Mit dem Fahrrad die Geschichte der vier Pfinztaler Ortsteile entdecken und erleben - diese Möglichkeit bietet der von der Gemeinde Pfinztal neu zusammengestellte „Pfinztal-Radrundweg“. Es ist eine anspruchsvolle 27 Kilometer lange Strecke mit bis zu 500 Höhenmetern, die markante Punkte und Sehenswürdigkeiten tangiert. Die Route, beschildert mit dem Logo der Gemeinde Pfinztal, verläuft größtenteils auf ausgewiesenen und asphaltierten, aber auch geschotterten Wegen des regionalen Fahrradwegenetzes und wurde erstmals mit einer Radlergruppe abgeradelt. Daten, Fakten und Zahlen wurden aus vielen Quellen, beispielsweise den Ortsbüchern, den Pfinztaler Heimatblättern, privaten und staatlichen Archiven und der im März erschienenen ersten Pfinztaler Gemeindechronik zusammengetragen. Die auf rd. sechs Stunden veranschlagte Exkursion mit dem Drahtesel ist ein Mix aus Geschichte und Natur und wurde von Johannes Röckel geführt. Eingeladen zur Rundfahrt wurde unter der Überschrift „Erlebnisraum Pfinztal – Pfinztal entdecken“, insgesamt 17 Radlerinnen und Radler waren der im Amtsblatt veröffentlichten Einladung gefolgt. Auf der Tour, die beim Bahnhofsplatz Berghausen begann, gab es viele Pfinztaler Highlights zu sehen.

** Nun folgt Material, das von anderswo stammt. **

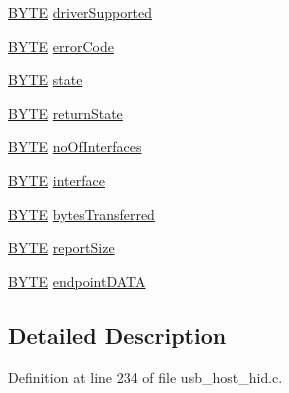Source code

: \begin{DoxyCompactItemize}
\begin{tabbing}
\end{tabbing}\item 
\hyperlink{_generic_type_defs_8h_a4ae1dab0fb4b072a66584546209e7d58}{B\+Y\+T\+E} \hyperlink{struct___u_s_b___h_i_d___d_e_v_i_c_e___i_n_f_o_a4b1e154be3e32ff64a9897b950bfad72}{driver\+Supported}
\item 
\hyperlink{_generic_type_defs_8h_a4ae1dab0fb4b072a66584546209e7d58}{B\+Y\+T\+E} \hyperlink{struct___u_s_b___h_i_d___d_e_v_i_c_e___i_n_f_o_aeed843858495988cfbec7df4f05862cb}{error\+Code}
\item 
\hyperlink{_generic_type_defs_8h_a4ae1dab0fb4b072a66584546209e7d58}{B\+Y\+T\+E} \hyperlink{struct___u_s_b___h_i_d___d_e_v_i_c_e___i_n_f_o_ae0cccc3e8e24fd8bc52a62b331c9b9e4}{state}
\item 
\hyperlink{_generic_type_defs_8h_a4ae1dab0fb4b072a66584546209e7d58}{B\+Y\+T\+E} \hyperlink{struct___u_s_b___h_i_d___d_e_v_i_c_e___i_n_f_o_aea3abadeea0eff004cdfa31781557074}{return\+State}
\item 
\hyperlink{_generic_type_defs_8h_a4ae1dab0fb4b072a66584546209e7d58}{B\+Y\+T\+E} \hyperlink{struct___u_s_b___h_i_d___d_e_v_i_c_e___i_n_f_o_a9b890021112a620d72e687deae73d4c1}{no\+Of\+Interfaces}
\item 
\hyperlink{_generic_type_defs_8h_a4ae1dab0fb4b072a66584546209e7d58}{B\+Y\+T\+E} \hyperlink{struct___u_s_b___h_i_d___d_e_v_i_c_e___i_n_f_o_a6e65d646f7737013c8389976f1e27806}{interface}
\item 
\hyperlink{_generic_type_defs_8h_a4ae1dab0fb4b072a66584546209e7d58}{B\+Y\+T\+E} \hyperlink{struct___u_s_b___h_i_d___d_e_v_i_c_e___i_n_f_o_aa4bef2e44e26640289413c7724a28fc2}{bytes\+Transferred}
\item 
\hyperlink{_generic_type_defs_8h_a4ae1dab0fb4b072a66584546209e7d58}{B\+Y\+T\+E} \hyperlink{struct___u_s_b___h_i_d___d_e_v_i_c_e___i_n_f_o_af69359e07a901d54031879f3c2e85386}{report\+Size}
\item 
\hyperlink{_generic_type_defs_8h_a4ae1dab0fb4b072a66584546209e7d58}{B\+Y\+T\+E} \hyperlink{struct___u_s_b___h_i_d___d_e_v_i_c_e___i_n_f_o_a3aa356dc9da45bcfe8ae9f459ea1a69a}{endpoint\+D\+A\+T\+A}
\end{DoxyCompactItemize}


\subsection{Detailed Description}


Definition at line 234 of file usb\+\_\+host\+\_\+hid.\+c.




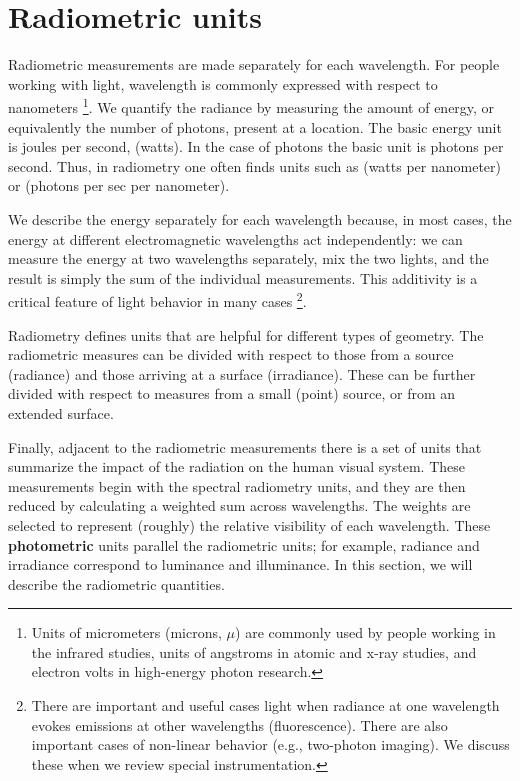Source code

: \documentclass[
  letterpaper,
]{book}
\begin{document}
\section{Radiometric units}\label{radiometric-units}

Radiometric measurements are made separately for each wavelength. For
people working with light, wavelength is commonly expressed with respect
to nanometers \footnote{Units of micrometers (microns, \(\mu\)) are
  commonly used by people working in the infrared studies, units of
  angstroms in atomic and x-ray studies, and electron volts in
  high-energy photon research.}. We quantify the radiance by measuring
the amount of energy, or equivalently the number of photons, present at
a location. The basic energy unit is joules per second, (watts). In the
case of photons the basic unit is photons per second. Thus, in
radiometry one often finds units such as (watts per nanometer) or
(photons per sec per nanometer).

We describe the energy separately for each wavelength because, in most
cases, the energy at different electromagnetic wavelengths act
independently: we can measure the energy at two wavelengths separately,
mix the two lights, and the result is simply the sum of the individual
measurements. This additivity is a critical feature of light behavior in
many cases \footnote{There are important and useful cases light when
  radiance at one wavelength evokes emissions at other wavelengths
  (fluorescence). There are also important cases of non-linear behavior
  (e.g., two-photon imaging). We discuss these when we review special
  instrumentation.}.

Radiometry defines units that are helpful for different types of
geometry. The radiometric measures can be divided with respect to those
from a source (radiance) and those arriving at a surface (irradiance).
These can be further divided with respect to measures from a small
(point) source, or from an extended surface.

Finally, adjacent to the radiometric measurements there is a set of
units that summarize the impact of the radiation on the human visual
system. These measurements begin with the spectral radiometry units, and
they are then reduced by calculating a weighted sum across wavelengths.
The weights are selected to represent (roughly) the relative visibility
of each wavelength. These \textbf{photometric} units parallel the
radiometric units; for example, radiance and irradiance correspond to
luminance and illuminance. In this section, we will describe the
radiometric quantities.
\end{document}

Erste Station war die Selmnitzstraße, in der bis 1769 das Wasserschloss von Berghausen stand. Anhand eines alten Lageplans von 1749 und einer gefertigten Ansichtsskizze konnte man sich ein Bild des ehemaligen Gebäudes machen. Die Route führte über die Hansabrücke, Oberlinstraße zum ehemaligen Portal des Wasserschlosses, das noch erhalten und heute noch in der Brückstraße zu sehen ist. Der Wehrturm der Martinskirche aus dem 11. Jahrhundert sowie das ehemaligen Rathaus und das Gasthaus Laub waren weitere Stationen im Ortszentrum von Berghausen. Durch die Friedrichstraße ging es danach vorbei an der ehemaligen Brauerei Wagner in die Seltenbachstraße (Überreste des Doppelwappens der ehemaligen Tiefburg 'Seltenbach'). Vorbei an der ehemaligen Ölmühle und dem sogenannten 'Bergle' ging es dann entlang der Pfinz über die Georgstraße in die Natur in Richtung Rittnertwald und von dort zum Thomashof mit Aussicht auf die etwas verdeckten Schwarzwaldberge. Die Route führte weiter auf dem geschotterten Grenzweg in Richtung Naturfreundehaus Kleinsteinbach. Entlang des Skulpturenwegs, vorbei am Rokycany-Platz, gelangte man zur Thomaskirche, einem Weinbrennerbau aus dem Jahr 1817 mit einer der ältesten Glocken in Baden-Württemberg. Der Kreisel mit dem vierteiligen Vollmetallkörper, der die Ortsteile der Gemeinde darstellt, das alte Rathaus und der alte Bahnhof waren weitere Stationen auf dem Weg zur Bocksbachmündung in die Pfinz, unterhalb der Kleinsteinbacher Burgruine aus dem 12. Jahrhundert. Das ehemalige Hammerwerksgelände war weiterer Haltepunkt auf dem Weg nach Söllingen. Hier war die Mühle Walther, 1453 erstmals erwähnt, mit dem heutigen Wasserkraftwerk erste Station. Über die Pfinzbrücke (1747), die Bahnhofstraße mit ihren typischen alten Gebäuden des 18. Jahrhunderts, erreichte man das Pfinztaler Rathaus (1785 erbaut). Michaelskirche mit Turm aus dem 11. Jahrhundert und dem darin eingemauerten römischen Herkules-Stein, Kirchhofstraße mit alter Friedhofsmauer und Josef-Mall-Kastanie, die alten Schulgebäuden aus dem Jahr 1827 und 1901 und das Gasthaus 'Schwanen' (1778) waren weitere geschichtsträchtige Objekte. Über die Hirschgasse, das 'Stollhäfele' und den Krottenlachbrunnen gelangte man zum Kelterplatz mit Bürgerhaus und dem darin befindlichen Heimatmuseum. Eine Rast legte man nach dem zweiten steilen Anstieg beim Naturfreundehaus Söllingen ein, wo die Radler von den Naturfreunden freundliche empfangen und bewirtet wurden.

Von hier aus ging es vorbei am Landgraben (Grenze zwischen Bistum Speyer und der badischen Markgrafschaft), und den Feldkreuzen des Kreuzwanderweges nach Wöschbach. Die Kirche 'Johannes der Täufer', das Rathaus, die dortigen Brunnen und der Torbogen des Gasthauses Krone (1775) waren weitere Sehenswürdigkeiten. Über den Reiterhof und die Steigstraße (ehemalige Straße nach Wöschbach) ging es zurück zum Ausgangspunkt.